Reviewing DueDates-Yellow
Overall, the code style and implementation for DueDates-Yellow is fine. However, its biggest issue, in my opinion, is that the problem space has not been abstracted at the necessary level to manage maintenance and ease the implementation of future development objectives. There are several instances of similar branching structures and class definitions which provide the opportunity to abstact the problem space further. I tried to provide a constructive, objective review of DueDates-Yellow without being overly critical of the project’s implementation.
DueDates-Silver v1.1 Review
Scheller and Tyler provided very good comments. Most of their comments dealt with details, but very important ones. Several good catches included the lack of information stating that Java 6 or higher is needed, and that the QA instructions have been missing since v1.0.

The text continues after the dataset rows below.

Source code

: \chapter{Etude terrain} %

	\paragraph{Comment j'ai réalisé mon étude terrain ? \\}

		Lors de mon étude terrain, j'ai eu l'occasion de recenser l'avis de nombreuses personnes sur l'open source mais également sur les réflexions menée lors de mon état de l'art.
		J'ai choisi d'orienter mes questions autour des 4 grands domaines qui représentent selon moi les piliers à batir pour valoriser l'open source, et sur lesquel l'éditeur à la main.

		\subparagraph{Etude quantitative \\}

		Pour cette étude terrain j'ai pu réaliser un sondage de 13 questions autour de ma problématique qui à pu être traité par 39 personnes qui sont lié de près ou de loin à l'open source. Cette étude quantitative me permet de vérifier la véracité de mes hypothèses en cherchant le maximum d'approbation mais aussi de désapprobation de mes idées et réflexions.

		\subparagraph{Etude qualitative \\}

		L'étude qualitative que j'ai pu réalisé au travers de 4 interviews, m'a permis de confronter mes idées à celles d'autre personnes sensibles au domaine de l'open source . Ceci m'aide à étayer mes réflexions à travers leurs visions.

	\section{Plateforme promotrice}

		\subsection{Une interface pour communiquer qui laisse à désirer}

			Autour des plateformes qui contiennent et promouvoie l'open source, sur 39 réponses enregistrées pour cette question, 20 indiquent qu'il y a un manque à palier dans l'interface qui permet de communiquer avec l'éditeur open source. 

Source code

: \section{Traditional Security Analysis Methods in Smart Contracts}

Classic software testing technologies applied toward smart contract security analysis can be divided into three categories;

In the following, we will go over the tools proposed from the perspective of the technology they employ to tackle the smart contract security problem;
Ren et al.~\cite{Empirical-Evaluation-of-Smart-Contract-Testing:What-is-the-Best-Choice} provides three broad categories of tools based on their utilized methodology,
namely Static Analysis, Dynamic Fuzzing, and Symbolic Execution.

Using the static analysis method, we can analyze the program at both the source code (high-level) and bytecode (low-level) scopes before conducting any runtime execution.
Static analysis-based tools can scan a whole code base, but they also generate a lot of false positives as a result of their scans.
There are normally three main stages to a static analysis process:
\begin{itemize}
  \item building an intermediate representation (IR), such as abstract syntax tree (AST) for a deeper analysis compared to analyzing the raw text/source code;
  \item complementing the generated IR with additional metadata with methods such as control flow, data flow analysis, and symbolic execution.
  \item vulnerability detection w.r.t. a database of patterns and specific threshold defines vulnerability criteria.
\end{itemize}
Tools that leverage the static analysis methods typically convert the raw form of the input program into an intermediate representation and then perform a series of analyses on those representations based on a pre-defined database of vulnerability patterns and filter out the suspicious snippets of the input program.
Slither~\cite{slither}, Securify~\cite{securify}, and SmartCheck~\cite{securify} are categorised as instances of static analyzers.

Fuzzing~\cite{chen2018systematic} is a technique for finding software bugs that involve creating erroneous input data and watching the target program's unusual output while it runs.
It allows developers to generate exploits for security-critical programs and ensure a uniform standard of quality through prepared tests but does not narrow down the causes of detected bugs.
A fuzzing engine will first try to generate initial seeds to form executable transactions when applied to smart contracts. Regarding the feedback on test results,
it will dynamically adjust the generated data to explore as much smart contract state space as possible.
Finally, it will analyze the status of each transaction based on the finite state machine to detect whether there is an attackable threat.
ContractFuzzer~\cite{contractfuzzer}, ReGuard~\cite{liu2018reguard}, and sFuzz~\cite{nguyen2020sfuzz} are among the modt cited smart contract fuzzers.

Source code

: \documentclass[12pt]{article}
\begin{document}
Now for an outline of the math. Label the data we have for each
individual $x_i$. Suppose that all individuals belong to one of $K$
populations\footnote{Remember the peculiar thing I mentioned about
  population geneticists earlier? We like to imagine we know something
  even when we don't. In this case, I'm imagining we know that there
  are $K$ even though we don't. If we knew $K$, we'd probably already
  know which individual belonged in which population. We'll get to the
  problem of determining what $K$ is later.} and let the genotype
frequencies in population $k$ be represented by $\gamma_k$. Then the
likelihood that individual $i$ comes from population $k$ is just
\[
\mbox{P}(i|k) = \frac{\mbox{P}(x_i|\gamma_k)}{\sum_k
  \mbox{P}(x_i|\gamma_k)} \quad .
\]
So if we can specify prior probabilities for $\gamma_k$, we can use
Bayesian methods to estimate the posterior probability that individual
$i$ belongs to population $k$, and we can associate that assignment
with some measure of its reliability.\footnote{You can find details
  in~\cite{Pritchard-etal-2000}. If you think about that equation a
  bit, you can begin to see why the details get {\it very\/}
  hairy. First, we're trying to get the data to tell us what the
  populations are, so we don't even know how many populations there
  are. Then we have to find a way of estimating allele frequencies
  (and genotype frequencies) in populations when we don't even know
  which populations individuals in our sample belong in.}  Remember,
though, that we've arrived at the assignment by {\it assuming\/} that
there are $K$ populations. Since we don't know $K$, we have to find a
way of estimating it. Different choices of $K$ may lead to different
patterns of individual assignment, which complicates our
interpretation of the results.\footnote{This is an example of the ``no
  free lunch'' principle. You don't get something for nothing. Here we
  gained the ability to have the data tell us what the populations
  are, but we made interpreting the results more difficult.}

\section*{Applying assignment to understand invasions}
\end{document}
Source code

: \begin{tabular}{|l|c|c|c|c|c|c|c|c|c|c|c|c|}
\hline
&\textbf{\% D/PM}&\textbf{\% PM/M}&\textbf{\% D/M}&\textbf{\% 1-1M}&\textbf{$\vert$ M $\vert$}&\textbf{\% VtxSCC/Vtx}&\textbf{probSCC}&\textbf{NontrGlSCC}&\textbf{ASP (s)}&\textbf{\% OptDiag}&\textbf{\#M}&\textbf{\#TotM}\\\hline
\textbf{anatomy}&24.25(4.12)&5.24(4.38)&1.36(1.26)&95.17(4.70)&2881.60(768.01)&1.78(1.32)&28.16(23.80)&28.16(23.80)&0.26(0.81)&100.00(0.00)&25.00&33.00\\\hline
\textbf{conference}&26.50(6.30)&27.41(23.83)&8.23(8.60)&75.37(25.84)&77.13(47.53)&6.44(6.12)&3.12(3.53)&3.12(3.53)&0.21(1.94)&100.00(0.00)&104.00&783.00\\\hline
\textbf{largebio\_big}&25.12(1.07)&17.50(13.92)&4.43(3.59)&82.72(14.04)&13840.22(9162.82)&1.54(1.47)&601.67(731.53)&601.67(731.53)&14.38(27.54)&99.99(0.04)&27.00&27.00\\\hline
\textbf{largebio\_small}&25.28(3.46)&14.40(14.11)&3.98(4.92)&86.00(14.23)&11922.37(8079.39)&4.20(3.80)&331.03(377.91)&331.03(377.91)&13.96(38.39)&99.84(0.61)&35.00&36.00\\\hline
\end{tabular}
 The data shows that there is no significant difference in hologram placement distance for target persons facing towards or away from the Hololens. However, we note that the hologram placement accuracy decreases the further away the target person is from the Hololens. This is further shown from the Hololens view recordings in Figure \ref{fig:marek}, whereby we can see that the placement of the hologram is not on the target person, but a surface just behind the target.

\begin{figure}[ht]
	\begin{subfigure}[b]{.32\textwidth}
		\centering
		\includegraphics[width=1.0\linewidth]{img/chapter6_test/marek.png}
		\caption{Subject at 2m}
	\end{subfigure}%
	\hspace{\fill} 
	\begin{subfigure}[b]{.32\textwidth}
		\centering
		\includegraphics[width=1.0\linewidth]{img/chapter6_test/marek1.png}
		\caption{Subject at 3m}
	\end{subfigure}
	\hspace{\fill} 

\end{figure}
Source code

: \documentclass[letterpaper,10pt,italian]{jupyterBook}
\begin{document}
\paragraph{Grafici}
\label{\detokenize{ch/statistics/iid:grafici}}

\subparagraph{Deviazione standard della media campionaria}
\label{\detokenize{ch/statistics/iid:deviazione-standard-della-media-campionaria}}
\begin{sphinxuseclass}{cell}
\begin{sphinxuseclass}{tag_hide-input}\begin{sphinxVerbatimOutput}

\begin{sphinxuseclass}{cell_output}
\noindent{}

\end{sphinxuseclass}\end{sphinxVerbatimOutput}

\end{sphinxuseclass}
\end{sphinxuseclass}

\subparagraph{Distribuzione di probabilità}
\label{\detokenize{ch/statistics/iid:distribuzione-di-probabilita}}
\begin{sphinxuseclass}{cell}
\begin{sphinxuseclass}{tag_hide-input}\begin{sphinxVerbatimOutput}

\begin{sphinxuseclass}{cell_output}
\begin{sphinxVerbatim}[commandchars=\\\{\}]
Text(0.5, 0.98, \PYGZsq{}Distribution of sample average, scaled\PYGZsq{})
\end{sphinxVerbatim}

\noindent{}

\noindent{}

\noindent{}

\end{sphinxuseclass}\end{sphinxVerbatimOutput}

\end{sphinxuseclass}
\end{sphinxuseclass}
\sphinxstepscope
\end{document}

For the most part, it seems that Tyler was very impressed with our implementation and project structure. In particular, he thought that all DueDates projects should be required to include an XML repository to hold the library data for the application. I would have to say he paid our project one of the highest compliments one developer can give to another:

”Your groups project is the real deal. I think if the class ever merges to one project we should merge to this version.”

Future Reviews
There’s not much I would do differently to do future reviews. The improved Review Issue tracking mechanism on Google Code has much improved the process. The only change would be to have a better understanding of where the review comments go upon completion.